Sorry, Jaws. According to the International Cable Protection Committee analysis covering 2007 to 2014, no recorded cable faults were attributable to sharks. However, anchoring and fishing activities by humans account for approximately ¾ of all submarine cable faults. We are indeed our own worst enemy.

Happy Birthday! Undersea cables aren’t really that new. In 1854 installation began on the first trans-Atlantic telegraph cable connecting Newfoundland (Canada) to Ireland. The first transmission was sent four years later. The name of the ship that laid that cable? The HMS Agamemnon.

Global Reach. According to the 2010 Reliability of Global Undersea Cable Communications Infrastructure report, nearly 100% of the world’s intercontinental electronic communications traffic is carried by the undersea cable infrastructure. Yes, 100%. Without the submarine cable network, we’d have isolated continents of terrestrial connectivity.

Built to Last. The typical design life of a submarine cable is 25 years, although many will last even longer, assuming minimal damage over its lifespan. Fish somewhere else people.

Going the Distance. Every wonder how long the longest subsea cable is? The SEA-ME-WE-3 submarine cable network is close to 39,000km in length connecting 33 countries across 4 continents. That’s about 1/10 of the distance from the earth to the moon.

Disconnected. To date, Antarctica is the only continent not wired to the Internet via submarine cables. Due to a sparse population and ice shelf movement up to 10 meters/year, it is a very challenging environment. For now, the Emperor Penguin population continues to rely on postcards.

Lions, Tigers, and Landslides? It’s not only humans that can cause damage to submarine cables. Subsea earthquakes, underwater landslides, and strong ocean currents all can wreak havoc on subsea cables. This is what happened off the coast of Taiwan in 2006 and 2009, as well as off the coast of Japan in 2011. Mother Nature will be respected!

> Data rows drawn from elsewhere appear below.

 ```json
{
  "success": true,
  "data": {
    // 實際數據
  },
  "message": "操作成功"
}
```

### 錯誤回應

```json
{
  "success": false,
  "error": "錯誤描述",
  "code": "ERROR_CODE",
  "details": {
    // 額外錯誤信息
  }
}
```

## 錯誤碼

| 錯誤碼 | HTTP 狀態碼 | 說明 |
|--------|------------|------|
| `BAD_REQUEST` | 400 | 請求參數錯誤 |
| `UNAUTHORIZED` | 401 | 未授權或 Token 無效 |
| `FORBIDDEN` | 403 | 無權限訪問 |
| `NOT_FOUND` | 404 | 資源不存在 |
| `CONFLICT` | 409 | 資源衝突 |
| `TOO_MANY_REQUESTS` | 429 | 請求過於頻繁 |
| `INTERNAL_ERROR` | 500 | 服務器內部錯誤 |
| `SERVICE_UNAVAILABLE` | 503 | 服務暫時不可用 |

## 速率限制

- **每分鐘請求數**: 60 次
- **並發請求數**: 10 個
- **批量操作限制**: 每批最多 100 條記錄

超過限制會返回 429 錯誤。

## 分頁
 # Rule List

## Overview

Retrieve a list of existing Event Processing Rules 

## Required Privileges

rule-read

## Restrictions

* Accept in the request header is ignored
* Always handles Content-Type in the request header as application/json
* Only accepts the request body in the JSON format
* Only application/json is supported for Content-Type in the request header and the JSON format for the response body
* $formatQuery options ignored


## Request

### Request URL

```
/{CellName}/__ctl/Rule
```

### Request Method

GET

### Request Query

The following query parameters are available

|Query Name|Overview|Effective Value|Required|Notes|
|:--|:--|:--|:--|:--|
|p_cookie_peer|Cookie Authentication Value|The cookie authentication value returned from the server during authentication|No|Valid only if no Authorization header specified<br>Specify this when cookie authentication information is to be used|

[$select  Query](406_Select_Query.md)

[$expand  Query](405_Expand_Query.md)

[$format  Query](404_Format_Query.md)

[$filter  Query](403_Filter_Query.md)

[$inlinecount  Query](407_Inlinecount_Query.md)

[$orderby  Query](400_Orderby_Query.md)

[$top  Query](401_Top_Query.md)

Cables, Cables, Everywhere. According to the online TeleGeography submarine cable database, there are 358 submarine cables in the world's bodies of water. That’s a lot fewer than the 2200+ satellites orbiting the earth but hey, they don’t have to deal with sharks and fishing trawlers in space. But that’s for another blog.

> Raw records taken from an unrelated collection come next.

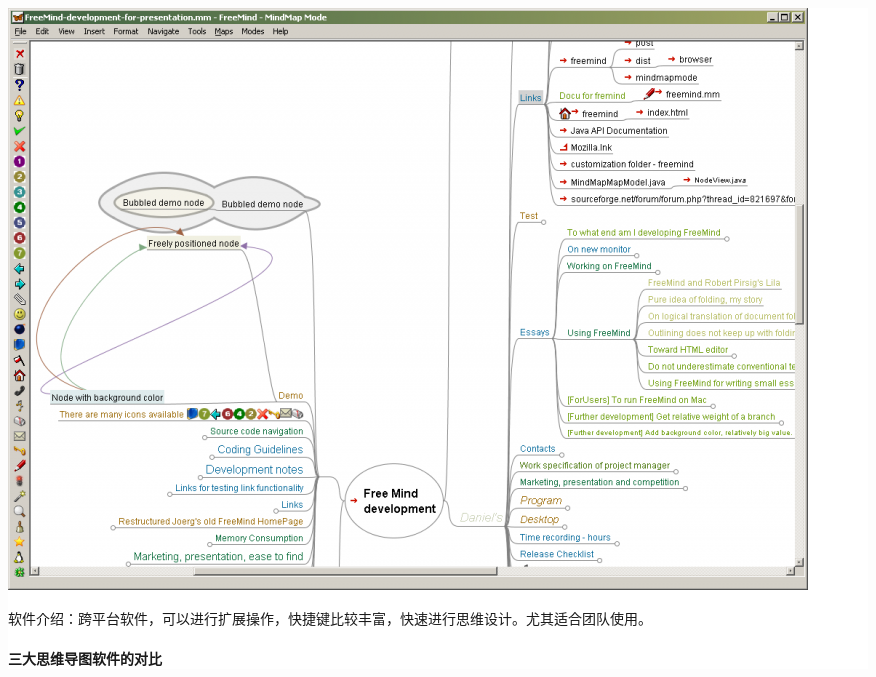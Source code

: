 ![freemind](./appendix/freemind.png)

软件介绍：跨平台软件，可以进行扩展操作，快捷键比较丰富，快速进行思维设计。尤其适合团队使用。

#### 三大思维导图软件的对比

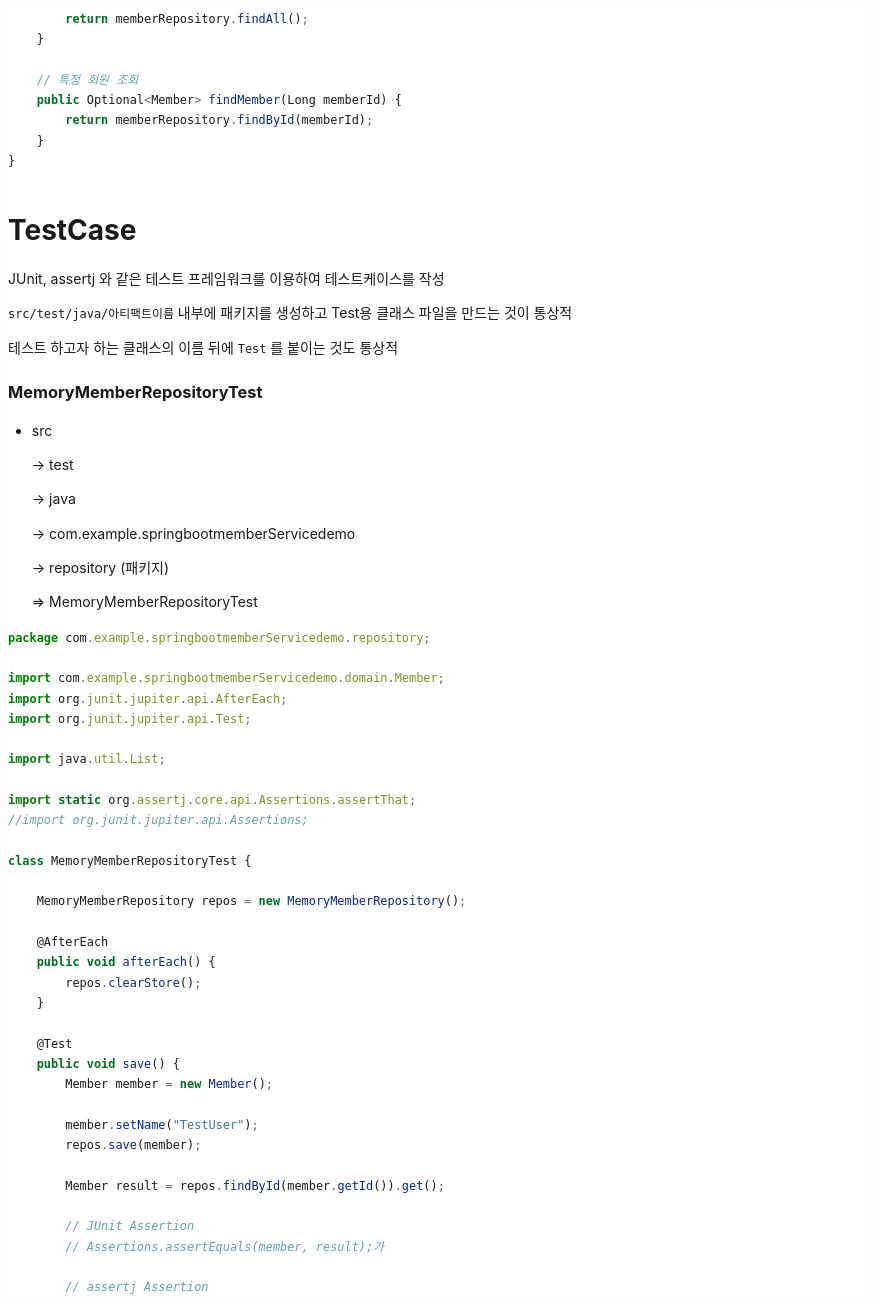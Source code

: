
 ```jsx
        return memberRepository.findAll();
    }

    // 특정 회원 조회
    public Optional<Member> findMember(Long memberId) {
        return memberRepository.findById(memberId);
    }
}
```

# TestCase

JUnit, assertj 와 같은 테스트 프레임워크를 이용하여 테스트케이스를 작성

`src/test/java/아티팩트이름` 내부에 패키지를 생성하고 Test용 클래스 파일을 만드는 것이 통상적

테스트 하고자 하는 클래스의 이름 뒤에 `Test` 를 붙이는 것도 통상적

### MemoryMemberRepositoryTest

- src

    → test

    → java

    → com.example.springbootmemberServicedemo

    → repository (패키지)

    ⇒ MemoryMemberRepositoryTest

```jsx
package com.example.springbootmemberServicedemo.repository;

import com.example.springbootmemberServicedemo.domain.Member;
import org.junit.jupiter.api.AfterEach;
import org.junit.jupiter.api.Test;

import java.util.List;

import static org.assertj.core.api.Assertions.assertThat;
//import org.junit.jupiter.api.Assertions;

class MemoryMemberRepositoryTest {

    MemoryMemberRepository repos = new MemoryMemberRepository();

    @AfterEach
    public void afterEach() {
        repos.clearStore();
    }

    @Test
    public void save() {
        Member member = new Member();

        member.setName("TestUser");
        repos.save(member);

        Member result = repos.findById(member.getId()).get();

        // JUnit Assertion
        // Assertions.assertEquals(member, result);가

        // assertj Assertion
```
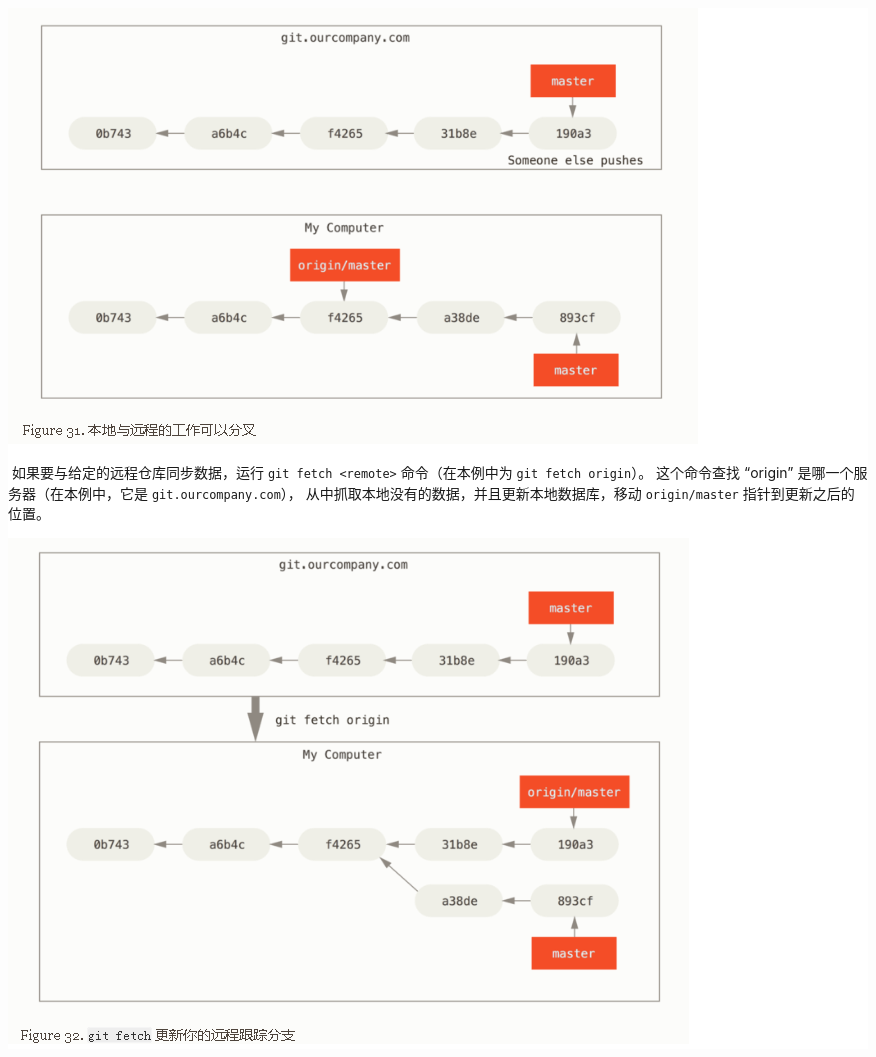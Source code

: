 ![image-20211021211836223](img/image-20211021211836223.png)

​	如果要与给定的远程仓库同步数据，运行 `git fetch <remote>` 命令（在本例中为 `git fetch origin`）。 这个命令查找 “origin” 是哪一个服务器（在本例中，它是 `git.ourcompany.com`）， 从中抓取本地没有的数据，并且更新本地数据库，移动 `origin/master` 指针到更新之后的位置。

![image-20211021211926460](img/image-20211021211926460.png)
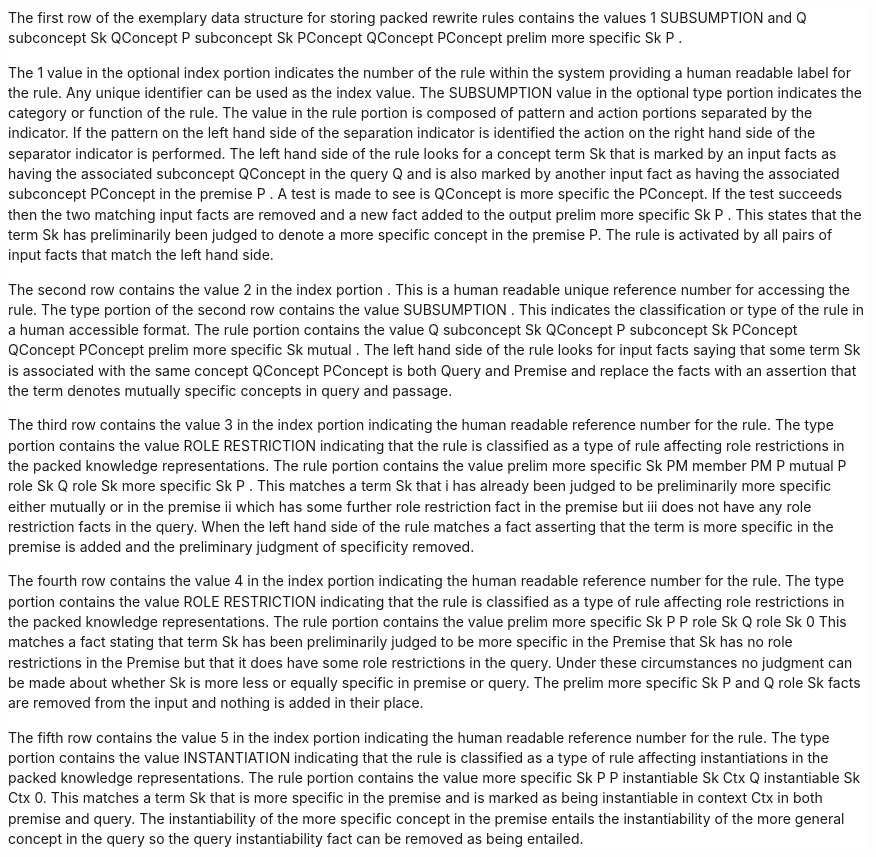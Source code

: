 The first row of the exemplary data structure for storing packed rewrite rules contains the values 1 SUBSUMPTION and Q subconcept Sk QConcept P subconcept Sk PConcept QConcept PConcept prelim more specific Sk P . 

The 1 value in the optional index portion indicates the number of the rule within the system providing a human readable label for the rule. Any unique identifier can be used as the index value. The SUBSUMPTION value in the optional type portion indicates the category or function of the rule. The value in the rule portion is composed of pattern and action portions separated by the indicator. If the pattern on the left hand side of the separation indicator is identified the action on the right hand side of the separator indicator is performed. The left hand side of the rule looks for a concept term Sk that is marked by an input facts as having the associated subconcept QConcept in the query Q and is also marked by another input fact as having the associated subconcept PConcept in the premise P . A test is made to see is QConcept is more specific the PConcept. If the test succeeds then the two matching input facts are removed and a new fact added to the output prelim more specific Sk P . This states that the term Sk has preliminarily been judged to denote a more specific concept in the premise P. The rule is activated by all pairs of input facts that match the left hand side.

The second row contains the value 2 in the index portion . This is a human readable unique reference number for accessing the rule. The type portion of the second row contains the value SUBSUMPTION . This indicates the classification or type of the rule in a human accessible format. The rule portion contains the value Q subconcept Sk QConcept P subconcept Sk PConcept QConcept PConcept prelim more specific Sk mutual . The left hand side of the rule looks for input facts saying that some term Sk is associated with the same concept QConcept PConcept is both Query and Premise and replace the facts with an assertion that the term denotes mutually specific concepts in query and passage.

The third row contains the value 3 in the index portion indicating the human readable reference number for the rule. The type portion contains the value ROLE RESTRICTION indicating that the rule is classified as a type of rule affecting role restrictions in the packed knowledge representations. The rule portion contains the value prelim more specific Sk PM member PM P mutual P role Sk Q role Sk more specific Sk P . This matches a term Sk that i has already been judged to be preliminarily more specific either mutually or in the premise ii which has some further role restriction fact in the premise but iii does not have any role restriction facts in the query. When the left hand side of the rule matches a fact asserting that the term is more specific in the premise is added and the preliminary judgment of specificity removed.

The fourth row contains the value 4 in the index portion indicating the human readable reference number for the rule. The type portion contains the value ROLE RESTRICTION indicating that the rule is classified as a type of rule affecting role restrictions in the packed knowledge representations. The rule portion contains the value prelim more specific Sk P P role Sk Q role Sk 0 This matches a fact stating that term Sk has been preliminarily judged to be more specific in the Premise that Sk has no role restrictions in the Premise but that it does have some role restrictions in the query. Under these circumstances no judgment can be made about whether Sk is more less or equally specific in premise or query. The prelim more specific Sk P and Q role Sk facts are removed from the input and nothing is added in their place.

The fifth row contains the value 5 in the index portion indicating the human readable reference number for the rule. The type portion contains the value INSTANTIATION indicating that the rule is classified as a type of rule affecting instantiations in the packed knowledge representations. The rule portion contains the value more specific Sk P P instantiable Sk Ctx Q instantiable Sk Ctx 0. This matches a term Sk that is more specific in the premise and is marked as being instantiable in context Ctx in both premise and query. The instantiability of the more specific concept in the premise entails the instantiability of the more general concept in the query so the query instantiability fact can be removed as being entailed.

So, just how much did you already know about our aquatic communications infrastructure under the sea? Interested in a career as a submarine cable technician? No? Maybe you’d like to just sit back and deploy a GeoMesh solution to solve your web-scale IT challenges and monitor those services from a warm (and dry) office somewhere? Whatever your interest, when it comes to aquatic connectivity and helping you launch the best solutions for your global data transport, Ciena is here to help.

Snorkels not included.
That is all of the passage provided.